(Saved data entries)
========

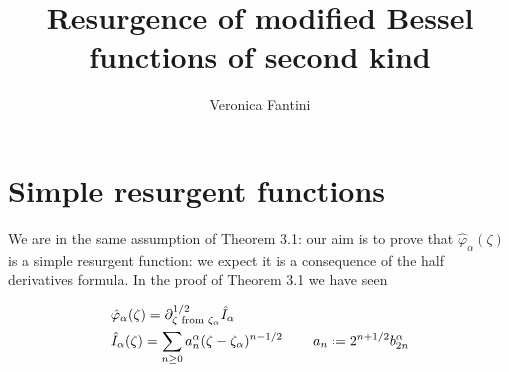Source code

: \documentclass{article}
\title{Resurgence of modified Bessel functions of second kind}
\author{Veronica Fantini}
\begin{document}
\maketitle

\section{Simple resurgent functions}

We are in the same assumption of Theorem 3.1: our aim is to prove that $\hat{\varphi}_{\alpha}(\zeta)$ is a simple resurgent function: we expect it is a consequence of the half derivatives formula. In the proof of Theorem 3.1 we have seen

\begin{align}
&\hat{\varphi}_{\alpha}(\zeta)=\partial_{\zeta \text{ from } \zeta_\alpha}^{1/2}\hat{I}_{\alpha} \\
&\hat{I}_{\alpha}(\zeta)=\sum_{n\geq 0}a_n^{\alpha}(\zeta-\zeta_{\alpha})^{n-1/2}\,\qquad a_n\defeq 2^{n+1/2}b_{2n}^{\alpha}
\end{align}
\end{document}
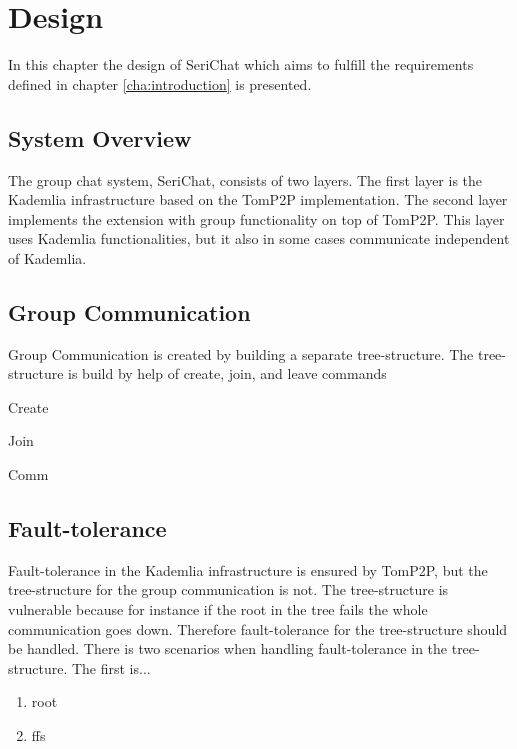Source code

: \chapter{Design} \label{cha:design}
In this chapter the design of SeriChat which aims to fulfill the requirements defined in chapter \ref{cha:introduction} is presented.

\section{System Overview}
The group chat system, SeriChat, consists of two layers. The first layer is the Kademlia infrastructure based on the TomP2P implementation. The second layer implements the extension with group functionality on top of TomP2P. This layer uses Kademlia functionalities, but it also in some cases communicate independent of Kademlia. 

\section{Group Communication}
Group Communication is created by building a separate tree-structure. The tree-structure is build by help of create, join, and leave commands

Create

Join

Comm

\section{Fault-tolerance}
Fault-tolerance in the Kademlia infrastructure is ensured by TomP2P, but the tree-structure for the group communication is not. The tree-structure is vulnerable because for instance if the root in the tree fails the whole communication goes down. Therefore fault-tolerance for the tree-structure should be handled. There is two scenarios when handling fault-tolerance in the tree-structure. The first is... 
\begin{enumerate}
	\item root
	\item ffs
\end{enumerate}

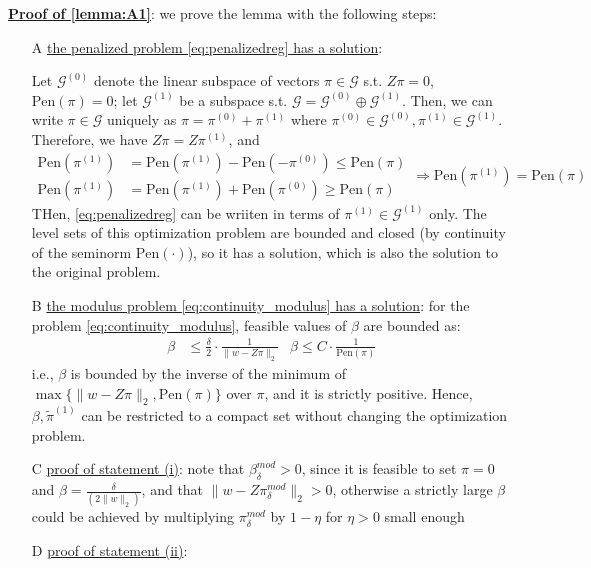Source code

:\documentclass[twoside]{article}
\theoremstyle{definition}
\begin{document}
\underline{\textbf{Proof of \ref{lemma:A1}}}: we prove the lemma with the following steps:
\begin{itemize}
  \item[A] \underline{the penalized problem \ref{eq:penalizedreg} has a solution}: 
  
  Let $\mathcal{G}^{(0)}$ denote the linear subspace of vectors $\pi \in \mathcal{G}$ s.t. $Z\pi=0$, $\mathrm{Pen}(\pi)=0$; let $\mathcal{G}^{(1)}$ be a subspace s.t. $\mathcal{G}=\mathcal{G}^{(0)} \oplus \mathcal{G}^{(1)}$. Then, we can write $\pi \in \mathcal{G}$ uniquely as $\pi = \pi^{(0)}+\pi^{(1)}$ where $\pi^{(0)} \in\mathcal{G}^{(0)},\pi^{(1)}\in\mathcal{G}^{(1)}$. Therefore, we have $Z\pi = Z\pi^{(1)}$, and 
  $$
  \begin{aligned}
    \mathrm{Pen}(\pi^{(1)}) &= \mathrm{Pen}(\pi^{(1)}) - \mathrm{Pen}(-\pi^{(0)}) \leq \mathrm{Pen}(\pi)\\
      \mathrm{Pen}(\pi^{(1)}) &= \mathrm{Pen}(\pi^{(1)}) + \mathrm{Pen}(\pi^{(0)}) \geq \mathrm{Pen}(\pi)
  \end{aligned} \Rightarrow \mathrm{Pen}(\pi^{(1)}) = \mathrm{Pen}(\pi)
  $$
  THen, \ref{eq:penalizedreg} can be wriiten in terms of $\pi^{(1)}\in\mathcal{G}^{(1)}$ only. The level sets of this optimization problem are bounded and closed (by continuity of the seminorm $\mathrm{Pen}(\cdot)$), so it has a solution, which is also the solution to the original problem.
  \item[B] \underline{the modulus problem \ref{eq:continuity_modulus} has a solution}: for the problem \ref{eq:continuity_modulus}, feasible values of $\beta$ are bounded as:
  \begin{align*}
    \beta &\leq \frac{\delta}{2}\cdot \frac{1}{\lVert w-Z\pi \rVert_2} & \beta \leq C \cdot\frac{1}{\mathrm{Pen}(\pi)}
  \end{align*}
  i.e., $\beta$ is bounded by the inverse of the minimum of $\max \{ \lVert w-Z\pi \rVert_2,\mathrm{Pen}(\pi) \}$ over $\pi$, and it is strictly positive. Hence, $\beta,\tilde{\pi}^{(1)}$ can be restricted to a compact set without changing the optimization problem.
  \item[C] \underline{proof of statement (i)}: note that $\beta^{mod}_{\delta}>0$, since it is feasible to set $\pi=0$ and $\beta=\frac{\delta}{(2\lVert w \rVert_2)}$, and that $\lVert w-Z\pi^{mod}_{\delta} \rVert_2>0$, otherwise a strictly large $\beta$ could be achieved by multiplying $\pi^{mod}_{\delta}$ by $1-\eta$ for $\eta>0$ small enough
  \item[D] \underline{proof of statement (ii)}:
\end{itemize}


\newpage


\end{document}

========

◆ EXERCISE AIM: Exclude the pictures, then retype every record exactly.

◆ REPLY:
Source code

: \documentclass{article}
\title{Resurgence of modified Bessel functions of second kind}
\author{Veronica Fantini}
\begin{document}
\maketitle

\section{Simple resurgent functions}

We are in the same assumption of Theorem 3.1: our aim is to prove that $\hat{\varphi}_{\alpha}(\zeta)$ is a simple resurgent function: we expect it is a consequence of the half derivatives formula. In the proof of Theorem 3.1 we have seen

\begin{align}
&\hat{\varphi}_{\alpha}(\zeta)=\partial_{\zeta \text{ from } \zeta_\alpha}^{1/2}\hat{I}_{\alpha} \\
&\hat{I}_{\alpha}(\zeta)=\sum_{n\geq 0}a_n^{\alpha}(\zeta-\zeta_{\alpha})^{n-1/2}\,\qquad a_n\defeq 2^{n+1/2}b_{2n}^{\alpha}
\end{align}
\end{document}
Source code

: \chapter{Design} \label{cha:design}
In this chapter the design of SeriChat which aims to fulfill the requirements defined in chapter \ref{cha:introduction} is presented.

\section{System Overview}
The group chat system, SeriChat, consists of two layers. The first layer is the Kademlia infrastructure based on the TomP2P implementation. The second layer implements the extension with group functionality on top of TomP2P. This layer uses Kademlia functionalities, but it also in some cases communicate independent of Kademlia. 

\section{Group Communication}
Group Communication is created by building a separate tree-structure. The tree-structure is build by help of create, join, and leave commands

Create

Join

Comm

\section{Fault-tolerance}
Fault-tolerance in the Kademlia infrastructure is ensured by TomP2P, but the tree-structure for the group communication is not. The tree-structure is vulnerable because for instance if the root in the tree fails the whole communication goes down. Therefore fault-tolerance for the tree-structure should be handled. There is two scenarios when handling fault-tolerance in the tree-structure. The first is... 
\begin{enumerate}
	\item root
	\item ffs
\end{enumerate}

Source code

:\documentclass[twoside]{article}
\theoremstyle{definition}
\begin{document}
\underline{\textbf{Proof of \ref{lemma:A1}}}: we prove the lemma with the following steps:
\begin{itemize}
  \item[A] \underline{the penalized problem \ref{eq:penalizedreg} has a solution}: 
  
  Let $\mathcal{G}^{(0)}$ denote the linear subspace of vectors $\pi \in \mathcal{G}$ s.t. $Z\pi=0$, $\mathrm{Pen}(\pi)=0$; let $\mathcal{G}^{(1)}$ be a subspace s.t. $\mathcal{G}=\mathcal{G}^{(0)} \oplus \mathcal{G}^{(1)}$. Then, we can write $\pi \in \mathcal{G}$ uniquely as $\pi = \pi^{(0)}+\pi^{(1)}$ where $\pi^{(0)} \in\mathcal{G}^{(0)},\pi^{(1)}\in\mathcal{G}^{(1)}$. Therefore, we have $Z\pi = Z\pi^{(1)}$, and 
  $$
  \begin{aligned}
    \mathrm{Pen}(\pi^{(1)}) &= \mathrm{Pen}(\pi^{(1)}) - \mathrm{Pen}(-\pi^{(0)}) \leq \mathrm{Pen}(\pi)\\
      \mathrm{Pen}(\pi^{(1)}) &= \mathrm{Pen}(\pi^{(1)}) + \mathrm{Pen}(\pi^{(0)}) \geq \mathrm{Pen}(\pi)
  \end{aligned} \Rightarrow \mathrm{Pen}(\pi^{(1)}) = \mathrm{Pen}(\pi)
  $$
  THen, \ref{eq:penalizedreg} can be wriiten in terms of $\pi^{(1)}\in\mathcal{G}^{(1)}$ only. The level sets of this optimization problem are bounded and closed (by continuity of the seminorm $\mathrm{Pen}(\cdot)$), so it has a solution, which is also the solution to the original problem.
  \item[B] \underline{the modulus problem \ref{eq:continuity_modulus} has a solution}: for the problem \ref{eq:continuity_modulus}, feasible values of $\beta$ are bounded as:
  \begin{align*}
    \beta &\leq \frac{\delta}{2}\cdot \frac{1}{\lVert w-Z\pi \rVert_2} & \beta \leq C \cdot\frac{1}{\mathrm{Pen}(\pi)}
  \end{align*}
  i.e., $\beta$ is bounded by the inverse of the minimum of $\max \{ \lVert w-Z\pi \rVert_2,\mathrm{Pen}(\pi) \}$ over $\pi$, and it is strictly positive. Hence, $\beta,\tilde{\pi}^{(1)}$ can be restricted to a compact set without changing the optimization problem.
  \item[C] \underline{proof of statement (i)}: note that $\beta^{mod}_{\delta}>0$, since it is feasible to set $\pi=0$ and $\beta=\frac{\delta}{(2\lVert w \rVert_2)}$, and that $\lVert w-Z\pi^{mod}_{\delta} \rVert_2>0$, otherwise a strictly large $\beta$ could be achieved by multiplying $\pi^{mod}_{\delta}$ by $1-\eta$ for $\eta>0$ small enough
  \item[D] \underline{proof of statement (ii)}:
\end{itemize}


\newpage


\end{document}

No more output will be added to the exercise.